ASSIGNMENT: Which of the lines in the listing that follows hold "基于浏览器的window"? Pull each one out.

INPUT:
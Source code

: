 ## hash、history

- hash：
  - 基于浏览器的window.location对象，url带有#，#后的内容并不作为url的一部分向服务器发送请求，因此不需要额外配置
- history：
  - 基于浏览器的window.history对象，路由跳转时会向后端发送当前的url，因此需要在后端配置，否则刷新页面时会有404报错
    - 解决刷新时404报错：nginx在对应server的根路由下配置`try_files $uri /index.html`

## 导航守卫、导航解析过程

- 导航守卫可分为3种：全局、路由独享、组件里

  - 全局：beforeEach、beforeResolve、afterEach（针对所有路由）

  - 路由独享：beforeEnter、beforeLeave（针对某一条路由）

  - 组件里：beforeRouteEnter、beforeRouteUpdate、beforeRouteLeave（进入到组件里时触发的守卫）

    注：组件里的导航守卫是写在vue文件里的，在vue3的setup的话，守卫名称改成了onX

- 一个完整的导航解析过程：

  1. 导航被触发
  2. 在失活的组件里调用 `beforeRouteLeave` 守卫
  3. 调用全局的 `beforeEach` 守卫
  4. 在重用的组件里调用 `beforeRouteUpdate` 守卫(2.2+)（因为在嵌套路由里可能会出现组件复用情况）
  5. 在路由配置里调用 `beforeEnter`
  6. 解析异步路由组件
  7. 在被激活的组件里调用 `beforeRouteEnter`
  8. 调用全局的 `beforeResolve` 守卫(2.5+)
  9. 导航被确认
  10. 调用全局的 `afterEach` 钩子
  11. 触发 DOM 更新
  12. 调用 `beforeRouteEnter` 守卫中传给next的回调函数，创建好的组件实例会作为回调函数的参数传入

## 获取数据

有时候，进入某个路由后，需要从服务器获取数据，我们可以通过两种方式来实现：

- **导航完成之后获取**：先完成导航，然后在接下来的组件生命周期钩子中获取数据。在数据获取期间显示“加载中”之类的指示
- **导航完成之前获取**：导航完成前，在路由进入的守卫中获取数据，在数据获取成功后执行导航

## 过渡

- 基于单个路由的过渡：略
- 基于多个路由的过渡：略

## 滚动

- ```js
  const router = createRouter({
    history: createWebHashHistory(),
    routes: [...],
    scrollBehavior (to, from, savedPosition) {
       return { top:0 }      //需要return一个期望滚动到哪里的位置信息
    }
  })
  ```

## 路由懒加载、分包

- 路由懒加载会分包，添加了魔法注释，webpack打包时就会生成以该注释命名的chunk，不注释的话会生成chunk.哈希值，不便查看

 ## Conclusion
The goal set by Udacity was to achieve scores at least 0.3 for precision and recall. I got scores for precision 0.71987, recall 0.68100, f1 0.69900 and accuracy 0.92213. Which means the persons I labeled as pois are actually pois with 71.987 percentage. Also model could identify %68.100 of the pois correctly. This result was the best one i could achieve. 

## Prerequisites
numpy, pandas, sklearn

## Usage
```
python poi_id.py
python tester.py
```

EXERCISE RESULT:
  - 基于浏览器的window.location对象，url带有#，#后的内容并不作为url的一部分向服务器发送请求，因此不需要额外配置
  - 基于浏览器的window.history对象，路由跳转时会向后端发送当前的url，因此需要在后端配置，否则刷新页面时会有404报错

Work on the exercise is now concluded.